## EXTRACTED MATERIAL
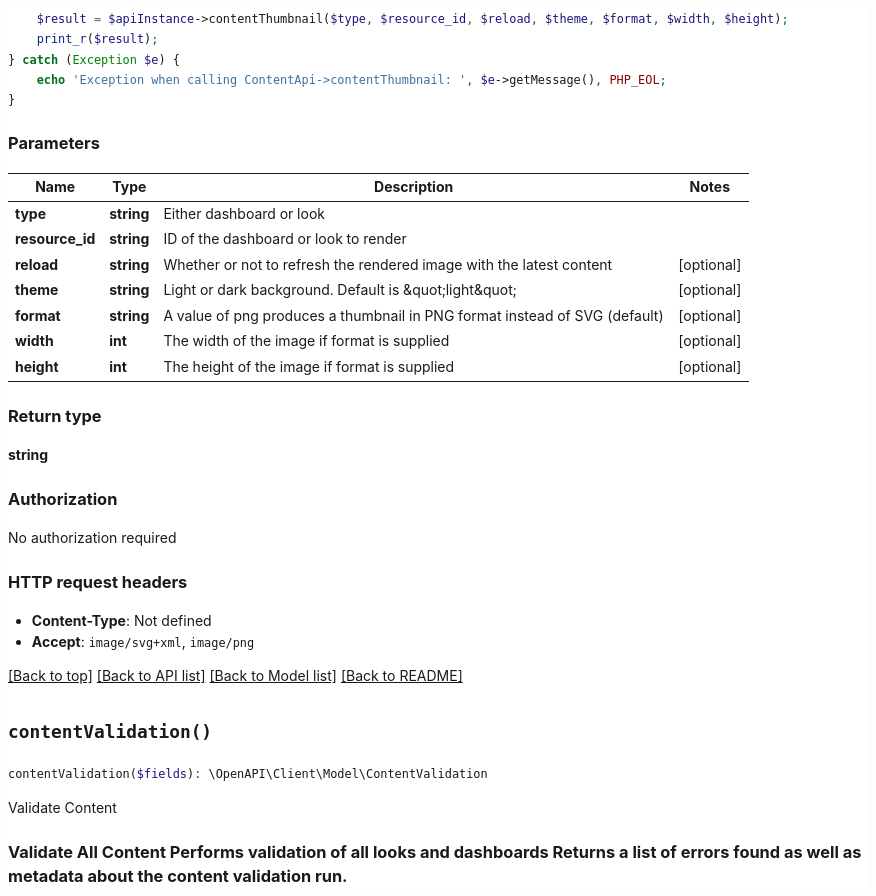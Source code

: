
 ```php
    $result = $apiInstance->contentThumbnail($type, $resource_id, $reload, $theme, $format, $width, $height);
    print_r($result);
} catch (Exception $e) {
    echo 'Exception when calling ContentApi->contentThumbnail: ', $e->getMessage(), PHP_EOL;
}
```

### Parameters

| Name | Type | Description  | Notes |
| ------------- | ------------- | ------------- | ------------- |
| **type** | **string**| Either dashboard or look | |
| **resource_id** | **string**| ID of the dashboard or look to render | |
| **reload** | **string**| Whether or not to refresh the rendered image with the latest content | [optional] |
| **theme** | **string**| Light or dark background. Default is \&quot;light\&quot; | [optional] |
| **format** | **string**| A value of png produces a thumbnail in PNG format instead of SVG (default) | [optional] |
| **width** | **int**| The width of the image if format is supplied | [optional] |
| **height** | **int**| The height of the image if format is supplied | [optional] |

### Return type

**string**

### Authorization

No authorization required

### HTTP request headers

- **Content-Type**: Not defined
- **Accept**: `image/svg+xml`, `image/png`

[[Back to top]](#) [[Back to API list]](../../README.md#endpoints)
[[Back to Model list]](../../README.md#models)
[[Back to README]](../../README.md)

## `contentValidation()`

```php
contentValidation($fields): \OpenAPI\Client\Model\ContentValidation
```

Validate Content

### Validate All Content  Performs validation of all looks and dashboards Returns a list of errors found as well as metadata about the content validation run.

## WORK TASK
The records above must be repeated in full and exactly, but without any of the pictures.

## SOLUTION
Source code

:
 ```php
    $result = $apiInstance->contentThumbnail($type, $resource_id, $reload, $theme, $format, $width, $height);
    print_r($result);
} catch (Exception $e) {
    echo 'Exception when calling ContentApi->contentThumbnail: ', $e->getMessage(), PHP_EOL;
}
```

### Parameters

| Name | Type | Description  | Notes |
| ------------- | ------------- | ------------- | ------------- |
| **type** | **string**| Either dashboard or look | |
| **resource_id** | **string**| ID of the dashboard or look to render | |
| **reload** | **string**| Whether or not to refresh the rendered image with the latest content | [optional] |
| **theme** | **string**| Light or dark background. Default is \&quot;light\&quot; | [optional] |
| **format** | **string**| A value of png produces a thumbnail in PNG format instead of SVG (default) | [optional] |
| **width** | **int**| The width of the image if format is supplied | [optional] |
| **height** | **int**| The height of the image if format is supplied | [optional] |

### Return type

**string**

### Authorization

No authorization required

### HTTP request headers

- **Content-Type**: Not defined
- **Accept**: `image/svg+xml`, `image/png`

[[Back to top]](#) [[Back to API list]](../../README.md#endpoints)
[[Back to Model list]](../../README.md#models)
[[Back to README]](../../README.md)

## `contentValidation()`

```php
contentValidation($fields): \OpenAPI\Client\Model\ContentValidation
```

Validate Content

### Validate All Content  Performs validation of all looks and dashboards Returns a list of errors found as well as metadata about the content validation run.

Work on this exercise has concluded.